▸ **ACTIVITY**:
Search the records below for the word "sqrt". Pull out each line that has it.

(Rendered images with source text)
★ ★ ★
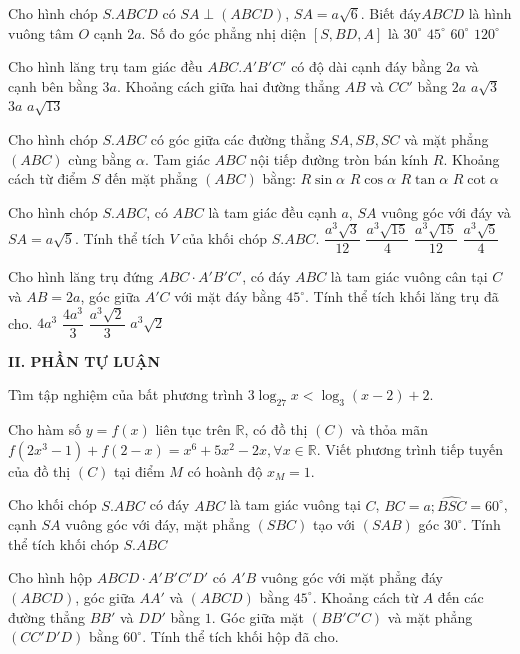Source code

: \begin{ex}
Cho hình chóp $S.ABCD$ có $SA\perp (ABCD)$, $SA=a\sqrt{6}$. Biết đáy$ABCD$ là hình vuông tâm $O$ cạnh $2a$. Số đo góc phẳng nhị diện $\left[S, BD, A\right]$ là
\choice
{${{30}^\circ}$}
{${{45}^\circ}$}
{\True ${{60}^\circ}$}
{${{120}^\circ}$}
\end{ex}
\begin{ex}
Cho hình lăng trụ tam giác đều $ABC.A'B'C'$ có độ dài cạnh đáy bằng $2a$ và cạnh bên bằng $3a$. Khoảng cách giữa hai đường thẳng $AB$ và $CC'$ bằng
\choice
{$2a$}
{\True $a\sqrt{3}$}
{$3a$}
{$a\sqrt{13}$}
\end{ex}
\begin{ex}
Cho hình chóp $S.ABC$ có góc giữa các đường thẳng $SA, SB, SC$ và mặt phẳng $(ABC)$ cùng bằng $\alpha $. Tam giác $ABC$ nội tiếp đường tròn bán kính $R$. Khoảng cách từ điểm $S$ đến mặt phẳng $(ABC)$ bằng:
\choice
{$R\sin \alpha $}
{$R\cos \alpha $}
{\True $R\tan \alpha $}
{$R\cot \alpha $}
\end{ex}
\begin{ex}
Cho hình chóp $S.ABC$, có $ABC$ là tam giác đều cạnh $a$, $SA$ vuông góc với đáy và $SA=a\sqrt{5}$. Tính thể tích $V$ của khối chóp $S.ABC$.
\choice
{$\dfrac{a^3\sqrt{3}}{12}$}
{$\dfrac{a^3\sqrt{15}}{4}$}
{\True $\dfrac{a^3\sqrt{15}}{12}$}
{$\dfrac{a^3\sqrt{5}}{4}$}
\end{ex}
\begin{ex}
Cho hình lăng trụ đứng $ABC \cdot A'B'C'$, có đáy $ABC$ là tam giác vuông cân tại $C$ và $AB=2a$, góc giữa $A'C$ với mặt đáy bằng ${{45}^\circ}$. Tính thể tích khối lăng trụ đã cho.
\choice
{$4a^3$}
{$\dfrac{4a^3}{3}$}
{$\dfrac{a^3\sqrt{2}}{3}$}
{\True $a^3\sqrt{2}$}
\end{ex}

\noindent\textbf{II. PHẦN TỰ LUẬN}

\begin{ex}
Tìm tập nghiệm của bất phương trình $3\log_{27} x <\log_{3}(x-2)+2.$
\end{ex}
\begin{ex}
Cho hàm số $y=f(x)$ liên tục trên $\mathbb{R}$, có đồ thị $(C)$ và thỏa mãn $f\left(2x^3-1\right)+f(2-x)=x^6+5x^2-2x,\forall x\in \mathbb{R}$. Viết phương trình tiếp tuyến của đồ thị $(C)$ tại điểm $M$ có hoành độ $x_M=1$.
\end{ex}
\begin{ex}
Cho khối chóp $S.ABC$ có đáy $ABC$ là tam giác vuông tại $C$, $BC=a;\widehat{BSC}=60^\circ $, cạnh $SA$ vuông góc với đáy, mặt phẳng $(SBC)$ tạo với $(SAB)$ góc $30^\circ $. Tính thể tích khối chóp $S.ABC$
\end{ex}
\begin{ex}
Cho hình hộp $ABCD \cdot A'B'C'D'$ có $A'B$ vuông góc với mặt phẳng đáy $(ABCD)$, góc giữa $AA'$ và $(ABCD)$ bằng $45^\circ $. Khoảng cách từ $A$ đến các đường thẳng $BB'$ và $DD'$ bằng $1$. Góc giữa mặt $\left(BB'C'C\right)$ và mặt phẳng $\left(CC'D'D\right)$ bằng $60^\circ $. Tính thể tích khối hộp đã cho.
\end{ex}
★ ★ ★
▸ **SOLUTION**:
Cho hình chóp $S.ABCD$ có $SA\perp (ABCD)$, $SA=a\sqrt{6}$. Biết đáy$ABCD$ là hình vuông tâm $O$ cạnh $2a$. Số đo góc phẳng nhị diện $\left[S, BD, A\right]$ là
{\True $a\sqrt{3}$}
{$a\sqrt{13}$}
Cho hình chóp $S.ABC$, có $ABC$ là tam giác đều cạnh $a$, $SA$ vuông góc với đáy và $SA=a\sqrt{5}$. Tính thể tích $V$ của khối chóp $S.ABC$.
{$\dfrac{a^3\sqrt{3}}{12}$}
{$\dfrac{a^3\sqrt{15}}{4}$}
{\True $\dfrac{a^3\sqrt{15}}{12}$}
{$\dfrac{a^3\sqrt{5}}{4}$}
{$\dfrac{a^3\sqrt{2}}{3}$}
{\True $a^3\sqrt{2}$}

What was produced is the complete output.